Most existing policies, Sorenson explains, focus on the end point—specifically, criminal use, despite there being far more suicides than homicides by guns each year in the United States.

“I think psychology as a behavioral science is well-positioned to help address the suicide aspect, which has been vastly under-studied and largely unacknowledged,” Sorenson says.

She hopes the report also calls attention to the need for mental health services for those in crisis.

Working with co-author Daniel Webster of the Johns Hopkins Bloomberg School of Public Health, Sorenson writes that rigorous scientific research about many gun policies is nonexistent. In 1997, Sorenson says, under pressure from the National Rifle Association and other advocacy groups, Congress rescinded the portion of the Centers for Disease Control budget dedicated to research on guns.

Much like states that sued tobacco manufacturers to recoup the heath care costs associated with tobacco use, similar efforts were made toward gun manufacturers, specifically focusing on the distribution of guns. In 2005, however, President George W. Bush signed into law the Protection of Lawful Commerce in Arms Act, which prohibits such lawsuits against manufacturers, distributors, dealers, or importers —protections that Sorenson says are unprecedented.

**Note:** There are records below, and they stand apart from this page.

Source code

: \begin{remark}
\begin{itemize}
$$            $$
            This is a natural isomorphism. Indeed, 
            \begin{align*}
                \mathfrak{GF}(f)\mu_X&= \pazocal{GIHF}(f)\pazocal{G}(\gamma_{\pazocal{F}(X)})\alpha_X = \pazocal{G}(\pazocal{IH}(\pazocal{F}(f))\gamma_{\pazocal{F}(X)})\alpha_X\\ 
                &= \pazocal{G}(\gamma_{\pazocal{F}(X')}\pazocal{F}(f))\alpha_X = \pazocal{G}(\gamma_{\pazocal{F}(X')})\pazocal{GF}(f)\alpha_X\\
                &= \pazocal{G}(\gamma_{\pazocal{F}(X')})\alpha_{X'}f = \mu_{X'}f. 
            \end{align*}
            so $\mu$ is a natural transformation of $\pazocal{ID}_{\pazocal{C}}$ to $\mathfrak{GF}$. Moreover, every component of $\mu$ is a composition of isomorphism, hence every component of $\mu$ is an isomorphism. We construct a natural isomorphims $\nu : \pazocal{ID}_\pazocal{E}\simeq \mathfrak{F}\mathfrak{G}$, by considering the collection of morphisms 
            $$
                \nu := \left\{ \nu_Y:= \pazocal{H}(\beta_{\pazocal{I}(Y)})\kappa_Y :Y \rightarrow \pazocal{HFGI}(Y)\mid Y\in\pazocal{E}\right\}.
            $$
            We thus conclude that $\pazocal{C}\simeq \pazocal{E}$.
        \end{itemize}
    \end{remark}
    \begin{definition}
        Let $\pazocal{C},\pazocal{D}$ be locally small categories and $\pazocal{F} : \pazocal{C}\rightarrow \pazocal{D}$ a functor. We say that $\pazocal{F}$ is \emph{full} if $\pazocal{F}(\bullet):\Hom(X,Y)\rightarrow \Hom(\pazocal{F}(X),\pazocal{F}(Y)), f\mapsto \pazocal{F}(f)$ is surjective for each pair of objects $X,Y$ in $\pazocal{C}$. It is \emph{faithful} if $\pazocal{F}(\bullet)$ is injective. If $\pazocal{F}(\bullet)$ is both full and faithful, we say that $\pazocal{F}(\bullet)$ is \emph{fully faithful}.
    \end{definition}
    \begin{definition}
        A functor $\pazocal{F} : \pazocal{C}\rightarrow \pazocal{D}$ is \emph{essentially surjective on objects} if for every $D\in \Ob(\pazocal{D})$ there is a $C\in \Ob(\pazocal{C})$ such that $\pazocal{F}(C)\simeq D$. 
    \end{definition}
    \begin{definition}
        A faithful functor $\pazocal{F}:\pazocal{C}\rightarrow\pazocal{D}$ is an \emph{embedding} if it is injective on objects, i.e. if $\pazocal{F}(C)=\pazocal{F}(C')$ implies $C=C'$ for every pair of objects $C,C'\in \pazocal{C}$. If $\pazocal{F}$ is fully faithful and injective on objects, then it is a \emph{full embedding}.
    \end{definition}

She also explains that the federal tool known as gun tracing allows law enforcement agencies to submit information about a gun that’s been used in a crime and trace the gun back to the first purchaser and retailer via the serial number. While it’s not universally used, Sorenson says it provides a first stop for investigators. Because of the request for a trace, gun manufacturers would also have an idea of which dealers were selling guns that disproportionately ended up in the hands of criminals.

“Are there things that can be done to reduce that flow of guns to people who are going to use the guns for criminal purposes? Perhaps so,” Sorenson says. “There was a basis in reality for thinking that the gun manufacturers could do something about this and they instead went to Congress and now have special protection.”

There are ways policy can help reduce gun violence, she adds, including the design of guns. So-called smart guns are firearms that are designed so only an authorized person can use them; the technologies tested include fingerprint or retinal recognition and keycodes. Gun manufacturers in the United States have not brought these guns to market because they say they do not trust the technology—but Sorenson doesn’t fully buy this argument, citing the precise, delicate technology that is widely used in various surgeries.

“If someone wanted a gun in their home for self-protection and they had children in the home, it seems that a consumer would choose a gun that only he or she could fire over another product that was not personalized,” Sorenson says. “I think there’s an economic incentive for manufacturers in terms of potentially increased gun sales.”

Sorenson and her co-author emphasize that individual laws can make a difference, but the idea that this problem can be solved with one sweeping law is naïve. Sorenson notes that it took a combination of policy, laws, and design to reduce motor vehicle crashes, for example.

After Sandy Hook, President Barack Obama signed 23 Executive Actions on gun control, including ordering the Centers for Disease Control to again fund gun violence research.

“One of the positive things that has come out after the Sandy Hook shootings has been that the federal government is starting to fund gun-related research again,” Sorenson notes. “Being able to bring research to the policymaking table will be a step forward.”